Al voor De Sitter concludeerden Trist et al. (1963, p.xii) naar aanleiding van de socio-technische experimenten in de mijnen van Durham: ‘In mining, as in other industries, there is considerable resistance to recognizing that socio-psychological factors are in-built characteristics of work systems, rather than additional – and possibly optional features to do with human relations.’

De zinsnede ‘possibly optional’ is hier veelzeggend. Hiermee zetten Trist en collega’s zich af tegen het idee dat kwaliteit van de arbeid zou kunnen worden verbeterd door binnen het raamwerk van bestaande structuurkenmerken van een mechanistische organisatie alleen ‘te sleutelen’ aan de psyche. Een organisatie die in alle denkbare opzichten uniform en gestandaardiseerd gedrag bij medewerkers afdwingt, wordt niet innovatiever door een cursus ‘innovatief denken’ aan te bieden. Dat wil niet zeggen dat ideeën omtrent ‘innovatief denken’ op zichzelf niet valide zouden zijn. Zonder oog voor de organisatiecontext waarin dit tot wasdom zou moeten komen, is vanuit socio-technisch perspectief een dergelijke focus evenwel onvoldoende. In het slechtste geval is een dergelijke focus niet meer dan een interventie ‘tegen beter weten in’.

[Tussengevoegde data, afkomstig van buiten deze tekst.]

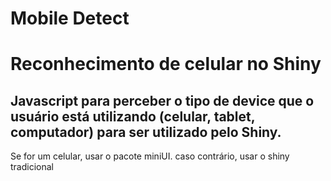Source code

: # Mobile Detect

# Reconhecimento de  celular no Shiny

## Javascript para perceber o tipo de device que o usuário está utilizando (celular, tablet, computador) para ser utilizado pelo Shiny.

Se for um celular, usar o pacote miniUI. caso contrário, usar o shiny tradicional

In deze bijdrage willen we de aandacht richten op ‘bureaucratie’ of ‘bureaucratisering’, waarbij het eerste staat voor een ideaaltypische organisatievorm en het tweede voor een ontwikkeling in de richting daarvan. We willen uiteen zetten hoe vanuit socio-technisch perspectief tegen bureaucratie en bureaucratisering kan worden aangekeken. Uitgangspunt van dit artikel is dat inzicht in de specifieke dynamieken die spelen in bureaucratische contexten voor psychologen van belang is. Psychologen zijn op allerlei manieren werkzaam in bureaucratische contexten en komen in aanraking met de typische problemen van de bureaucratie. Ook al is een significant aantal A&O-psychologen door socio-technische ideeën geïnspireerd, deze ideeën zijn onder A&O-psychologen niet wijdverbreid. In de academische A&O-psychologie worden socio-technische ideeën zelfs steeds meer een verschijnsel in de marge.

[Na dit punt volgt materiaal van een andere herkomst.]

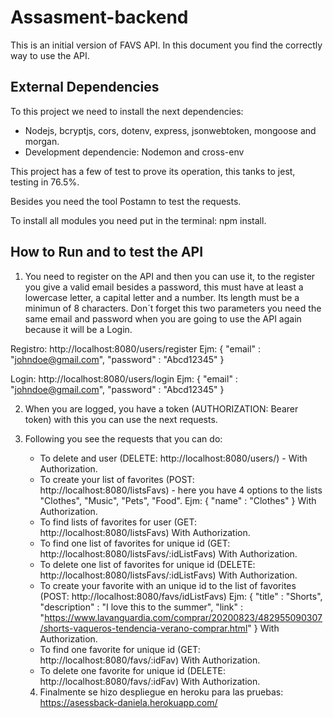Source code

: # Assasment-backend

This is an initial version of FAVS API.
In this document you find the correctly way to use the API.

## External Dependencies

To this project we need to install the next dependencies:

- Nodejs, bcryptjs, cors, dotenv, express, jsonwebtoken, mongoose and morgan.
- Development dependencie: Nodemon and cross-env

This project has a few of test to prove its operation, this tanks to jest, testing in 76.5%.

Besides you need the tool Postamn to test the requests.

To install all modules you need put in the terminal: npm install.

## How to Run and to test the API

1. You need to register on the API and then you can use it, to the register you give a valid email besides a
   password, this must have at least a lowercase letter, a capital letter and a number. Its length must be a minimun of
   8 characters. Don´t forget this two parameters you need the same email and password when you are going to use the
   API again because it will be a Login.

Registro: http://localhost:8080/users/register
Ejm: {
"email" : "johndoe@gmail.com",
"password" : "Abcd12345"
}

Login: http://localhost:8080/users/login
Ejm: {
"email" : "johndoe@gmail.com",
"password" : "Abcd12345"
}

2. When you are logged, you have a token (AUTHORIZATION: Bearer token) with this you can use the next requests.

3. Following you see the requests that you can do:

   - To delete and user (DELETE: http://localhost:8080/users/) - With Authorization.
   - To create your list of favorites (POST: http://localhost:8080/listsFavs) - here you have 4 options to the lists "Clothes", "Music", "Pets", "Food".
     Ejm: {
     "name" : "Clothes"
     } With Authorization.
   - To find lists of favorites for user (GET: http://localhost:8080/listsFavs) With Authorization.
   - To find one list of favorites for unique id (GET: http://localhost:8080/listsFavs/:idListFavs) With Authorization.
   - To delete one list of favorites for unique id (DELETE: http://localhost:8080/listsFavs/:idListFavs) With Authorization.
   - To create your favorite with an unique id to the list of favorites (POST: http://localhost:8080/favs/idListFavs)
     Ejm: {
     "title" : "Shorts",
     "description" : "I love this to the summer",
     "link" : "https://www.lavanguardia.com/comprar/20200823/482955090307/shorts-vaqueros-tendencia-verano-comprar.html"
     } With Authorization.
   - To find one favorite for unique id (GET: http://localhost:8080/favs/:idFav) With Authorization.
   - To delete one favorite for unique id (DELETE: http://localhost:8080/favs/:idFav) With Authorization.

   4. Finalmente se hizo despliegue en heroku para las pruebas: https://asessback-daniela.herokuapp.com/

Ons betoog baseren wij in belangrijke mate op het boek Het Nieuwe Organiseren van Kuipers et al. (2010)14 waarin deze thematiek uitgebreid wordt behandeld.

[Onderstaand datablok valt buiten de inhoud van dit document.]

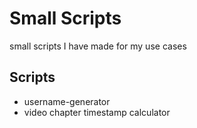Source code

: # Small Scripts

small scripts I have made for my use cases

## Scripts

- username-generator
- video chapter timestamp calculator
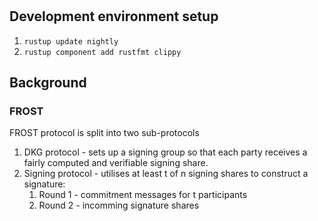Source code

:# 

## Development environment setup

1. `rustup update nightly`
2. `rustup component add rustfmt clippy`

## Background

### FROST

FROST protocol is split into two sub-protocols
1. DKG protocol - sets up a signing group so that each party receives a fairly computed and verifiable signing share.
2. Signing protocol - utilises at least t of n signing shares to construct a signature:
   1. Round 1 - commitment messages for t participants
   2. Round 2 - incomming signature shares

Bureaucratie als maatschappelijk probleem

Ondanks dat er al eeuwen over geklaagd wordt en er een eeuw wetenschappelijke theorievorming over bestaat, blijven bureaucratie en bureaucratisering een belangrijk maatschappelijk probleem. Wie zoekt naar recente publicaties hierover, stuit al snel op analyses die bijvoorbeeld laten zien dat bureaucratie het basispolitie-werk teistert (Kort & Terpstra, 2015)11. Men kan het tragische verhaal lezen over hoe binnen de Nederlandse Zorgautoriteit werd omgegaan met een inhoudelijk deskundige, maar kritische werknemer (Gotlieb et.al., 2014)7. Ook is er een interessante analyse te lezen over hoe Buurtzorg door consequent te kiezen voor een andere manier van organiseren opmerkelijk veel beter presteert dan de reguliere – bureaucratische – ouderenzorg (Laloux, 2014)15.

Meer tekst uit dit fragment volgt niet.